A final de cuentas si la fracasada guerra bushiana de Irak fue por el
petróleo, según nos ilustró el Maestro Greenspan (como si no se
supiese), entonces la retirada de la invasora dupla anglosajona se podrá medir
en concesiones petroleras a lo largo y ancho de la antigua Mesopotamia. Hasta
Debka (número 339, 29/2/08), presunto portal de los servicios secretos israelíes
del Mossad y el partido fundamentalista hebreo Likud, no tiene más remedio que
digerir el carácter “histórico” de la visita “surrealista” de Ahmadinejad
superstar: “primer mandatario del golfo Pérsico que visita Bagdad en la
fase post Saddam”. Con desaliento fúnebre, en un análisis posterior
Debka (4/3/08) pretende conocer la profundidad del quid pro quo entre
Washington y Teherán: “aceptación del programa nuclear iraní a cambio del
status quo en Irak” hasta la llegada del próximo presidente de EU; además
de un acomodamiento sobre el petróleo del sur de Irak, donde la población chiíta
es “más leal a Irán que al gobierno de Nuri Al- Maliki”, quien en su “reciente
visita a Teherán a finales del año pasado firmó un acuerdo para construir un
oleoducto que transporte el petróleo iraquí a las refinerías iraníes de Abadan.

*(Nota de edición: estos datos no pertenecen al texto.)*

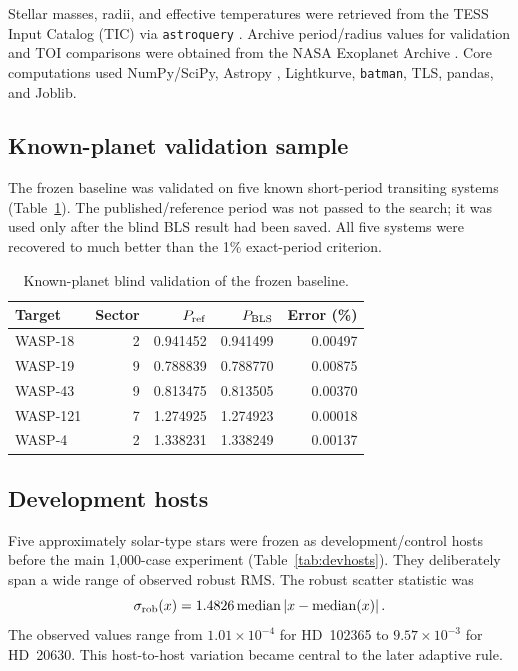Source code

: \documentclass[11pt]{article}
\begin{document}
Stellar masses, radii, and effective temperatures were retrieved from the TESS Input Catalog (TIC) via \texttt{astroquery} \cite{Stassun2019,Ginsburg2019}. Archive period/radius values for validation and TOI comparisons were obtained from the NASA Exoplanet Archive \cite{Akeson2013}. Core computations used NumPy/SciPy, Astropy \cite{Astropy2022}, Lightkurve, \texttt{batman}, TLS, pandas, and Joblib.

\subsection{Known-planet validation sample}
The frozen baseline was validated on five known short-period transiting systems (Table~\ref{tab:validation}). The published/reference period was not passed to the search; it was used only after the blind BLS result had been saved. All five systems were recovered to much better than the 1\% exact-period criterion.

\begin{table}[htbp]
\centering
\caption{Known-planet blind validation of the frozen baseline.}
\label{tab:validation}
\small
\begin{tabular}{lrrrr}
\toprule
Target & Sector & $P_{\rm ref}$ & $P_{\rm BLS}$ & Error (\%)\\
\midrule
WASP-18  & 2 & 0.941452 & 0.941499 & 0.00497\\
WASP-19  & 9 & 0.788839 & 0.788770 & 0.00875\\
WASP-43  & 9 & 0.813475 & 0.813505 & 0.00370\\
WASP-121 & 7 & 1.274925 & 1.274923 & 0.00018\\
WASP-4   & 2 & 1.338231 & 1.338249 & 0.00137\\
\bottomrule
\end{tabular}
\end{table}

\subsection{Development hosts}
Five approximately solar-type stars were frozen as development/control hosts before the main 1,000-case experiment (Table~\ref{tab:devhosts}). They deliberately span a wide range of observed robust RMS. The robust scatter statistic was
\begin{equation}
\sigma_{\rm rob}(x)=1.4826\,\mathrm{median}\left|x-\mathrm{median}(x)\right|.
\end{equation}
The observed values range from $1.01\times10^{-4}$ for HD~102365 to $9.57\times10^{-3}$ for HD~20630. This host-to-host variation became central to the later adaptive rule.
\end{document}
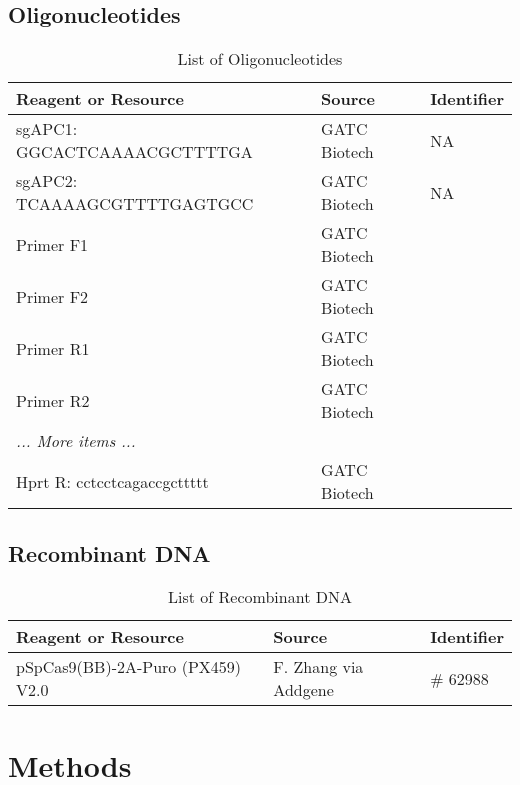 \begin{flushleft}

\subsection*{Oligonucleotides}
\begin{table}[htb]
\caption{List of Oligonucleotides}
\label{tab:oligonucleotides} %
\begin{tabularx}{\textwidth}{Xll}
\toprule
\textbf{Reagent or Resource} & \textbf{Source} & \textbf{Identifier} \\
\midrule
sgAPC1: GGCACTCAAAACGCTTTTGA & GATC Biotech & NA \\
sgAPC2: TCAAAAGCGTTTTGAGTGCC & GATC Biotech & NA \\
Primer F1 & GATC Biotech &  \\
Primer F2 & GATC Biotech &  \\
Primer R1 & GATC Biotech &  \\
Primer R2 & GATC Biotech &  \\
\textit{... More items ...} \\
Hprt R: cctcctcagaccgcttttt & GATC Biotech &  \\
\bottomrule
\end{tabularx}
\end{table}

\subsection*{Recombinant DNA}
\begin{table}[htb]
\caption{List of Recombinant DNA}
\label{tab:recombinant_dna} %
\begin{tabularx}{\textwidth}{Xll}
\toprule
\textbf{Reagent or Resource} & \textbf{Source} & \textbf{Identifier} \\
\midrule
pSpCas9(BB)-2A-Puro (PX459) V2.0 & F. Zhang via Addgene & \# 62988 \\
\bottomrule
\end{tabularx}
\end{table}

\section{Methods}


\end{flushleft}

Se trata de un intento por vincular el petróleo del sur de Irak con los campos
petroleros iraníes y las instalaciones de la cuenca oriental de Shatt-El-Arab
opuestas a Basora”. Asevera también que todo fue bordado con la anuencia de EU.
Mejor que confiesen los derrotados anglosajones: “mientras la invasión
estadounidense a Irak ha sido criticada extensamente en Medio Oriente y en el
mundo, Irán emergió como el principal beneficiario del conflicto” (“Irak, maduro
para el dominio iraní”; The Times, 3/3/08). El muy limitado Baby
Bush nunca se imaginó que trabajó para Ahmadinejad superstar, quien lo
desplaza paulatinamente del dominio iraquí sin disparar una sola bala.
Son tiempos del petróleo, pero también de electricidad. Deborah Haynes, del
londinense The Times (4/3/08), después de explotar malévolamente los
resentimientos entre sunitas y chiítas de Irak, refiere que Ahmadinejad
superstar, luego de haber fustigado la presencia de EU y Gran Bretaña,
exhibió su nueva “influencia creciente”, primordialmente en las regiones con
predominancia chiíta, como en el sur de Irak y los suburbios proletarios de
Bagdad, donde construirá dos plantas eléctricas para suplir las carencias de la
población que dejó sin luz (¡vaya metáfora real!) la invasora dupla anglosajona.
Irán otorgó un préstamo por mil millones (¡para lo que sirven los embargos de
EU!) al gobierno del chiíta Al-Maliki para tareas apremiantes de infraestructura
(destruida por los ejércitos de EU y Gran Bretaña), manejadas por constructoras
persas. ¿Se iraniza el sur de Irak? Los siete memoranda de acuerdos
entre el gobierno del chiíta Al-Maliki y Ahmadinejad lo dejan entrever en los
campos de comercio (que incluye una zona de libre comercio), una alianza
petrolera, seguros, aduanas, industria, educación y transporte.